2. Without article: the act of talking to oneself; soliloquizing.
The verb soliloquize has these meanings:
1. intr. To engage in soliloquy; to talk to oneself.
a. To utter in soliloquy.
1854 Fraser's Mag. 50 72 Balder soliloquises his ambition.
b. To address or apostrophize in soliloquy.
1823 New Monthly Mag. 7 332 When you are soliloquizing the moon.
I gave two more uncommon of the many usage examples.
So if someone "soliloquizes", they either talk or write to themselves, address an inanimate object (Hamlet's skull), or write in the literary genre of the soliloquy. The context should make clear, what exactly the character does.
In a sense, writing a diary could be understood as soliloquizing: Soliloquy of a Farmer's Wife. The Diary of Annie Elliott Perrin.

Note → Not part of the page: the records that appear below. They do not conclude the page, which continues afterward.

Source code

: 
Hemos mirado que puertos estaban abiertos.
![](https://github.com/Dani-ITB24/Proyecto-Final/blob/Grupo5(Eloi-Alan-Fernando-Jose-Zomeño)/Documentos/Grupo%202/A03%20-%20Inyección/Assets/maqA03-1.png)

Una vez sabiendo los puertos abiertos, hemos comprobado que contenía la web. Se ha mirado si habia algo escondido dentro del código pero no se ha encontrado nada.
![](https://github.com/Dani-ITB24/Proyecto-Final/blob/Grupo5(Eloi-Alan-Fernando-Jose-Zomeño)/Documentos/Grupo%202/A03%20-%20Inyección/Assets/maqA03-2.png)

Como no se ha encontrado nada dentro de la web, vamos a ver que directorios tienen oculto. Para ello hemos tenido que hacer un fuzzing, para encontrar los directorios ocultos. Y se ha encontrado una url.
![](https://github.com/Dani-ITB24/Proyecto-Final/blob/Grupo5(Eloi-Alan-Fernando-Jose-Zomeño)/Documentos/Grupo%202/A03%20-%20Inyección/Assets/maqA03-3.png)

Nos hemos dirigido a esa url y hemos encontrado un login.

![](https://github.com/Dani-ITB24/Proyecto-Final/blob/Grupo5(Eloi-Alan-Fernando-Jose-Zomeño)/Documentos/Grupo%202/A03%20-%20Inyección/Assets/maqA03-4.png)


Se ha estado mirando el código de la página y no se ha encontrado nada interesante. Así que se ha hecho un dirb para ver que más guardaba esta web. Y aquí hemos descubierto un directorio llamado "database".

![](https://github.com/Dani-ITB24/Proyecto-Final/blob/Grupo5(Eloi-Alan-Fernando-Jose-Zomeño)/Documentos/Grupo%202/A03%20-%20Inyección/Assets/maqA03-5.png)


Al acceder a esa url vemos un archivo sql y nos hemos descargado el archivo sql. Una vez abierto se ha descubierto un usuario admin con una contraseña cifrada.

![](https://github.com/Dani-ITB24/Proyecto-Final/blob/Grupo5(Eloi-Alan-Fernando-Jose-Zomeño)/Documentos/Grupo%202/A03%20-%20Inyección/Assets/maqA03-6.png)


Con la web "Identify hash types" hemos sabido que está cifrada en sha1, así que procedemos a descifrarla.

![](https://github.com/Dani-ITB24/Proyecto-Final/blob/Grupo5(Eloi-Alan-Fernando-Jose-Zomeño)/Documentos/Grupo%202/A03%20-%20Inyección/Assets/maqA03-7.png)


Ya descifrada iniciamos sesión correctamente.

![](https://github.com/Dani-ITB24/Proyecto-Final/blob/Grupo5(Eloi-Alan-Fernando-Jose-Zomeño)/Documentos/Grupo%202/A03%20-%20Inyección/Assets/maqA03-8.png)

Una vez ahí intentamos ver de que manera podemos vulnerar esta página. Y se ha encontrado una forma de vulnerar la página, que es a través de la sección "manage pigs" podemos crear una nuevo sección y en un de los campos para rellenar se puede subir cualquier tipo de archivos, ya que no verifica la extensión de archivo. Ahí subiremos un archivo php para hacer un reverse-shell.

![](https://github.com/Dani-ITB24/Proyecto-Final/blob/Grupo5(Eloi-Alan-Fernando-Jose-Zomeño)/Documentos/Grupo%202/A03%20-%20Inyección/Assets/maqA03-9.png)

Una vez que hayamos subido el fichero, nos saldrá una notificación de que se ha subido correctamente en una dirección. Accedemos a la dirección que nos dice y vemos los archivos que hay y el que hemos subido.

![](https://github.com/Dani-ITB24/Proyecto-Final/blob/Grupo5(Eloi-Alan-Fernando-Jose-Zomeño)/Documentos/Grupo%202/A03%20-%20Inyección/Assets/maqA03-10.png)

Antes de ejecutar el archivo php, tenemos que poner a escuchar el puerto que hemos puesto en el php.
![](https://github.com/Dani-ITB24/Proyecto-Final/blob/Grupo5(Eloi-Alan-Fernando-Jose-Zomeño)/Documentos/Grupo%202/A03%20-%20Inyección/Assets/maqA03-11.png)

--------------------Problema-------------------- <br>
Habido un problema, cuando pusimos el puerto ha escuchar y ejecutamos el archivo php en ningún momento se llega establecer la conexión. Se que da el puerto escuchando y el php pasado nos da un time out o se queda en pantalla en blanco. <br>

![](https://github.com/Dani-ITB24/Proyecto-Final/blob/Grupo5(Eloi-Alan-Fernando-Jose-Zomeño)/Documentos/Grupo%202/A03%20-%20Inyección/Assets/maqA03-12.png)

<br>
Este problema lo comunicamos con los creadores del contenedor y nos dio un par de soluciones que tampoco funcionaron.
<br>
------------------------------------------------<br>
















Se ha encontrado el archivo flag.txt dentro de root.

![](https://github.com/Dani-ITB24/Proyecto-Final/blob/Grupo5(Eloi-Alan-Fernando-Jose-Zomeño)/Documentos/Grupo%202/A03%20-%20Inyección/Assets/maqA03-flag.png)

In a drama, a monologue, a soliloquy and an aside are differentiated thus:
- monologue is long, breaking the back and forth of normal conversation, but it is addressed at other characters (who may be off stage, e.g. on the telephone)
- during a soliloquy, which may be long or only a few words, the speaker is alone on the stage
- an aside is addressed at the audience
A short soliloquy would be one of two characters exiting the stage, the remaining character uttering: "Well, there he goes ...," and the next charactering coming onto the stage.
The most famous soliloquy is probably the "to be or not to be"-speech in Shakespeare's Hamlet.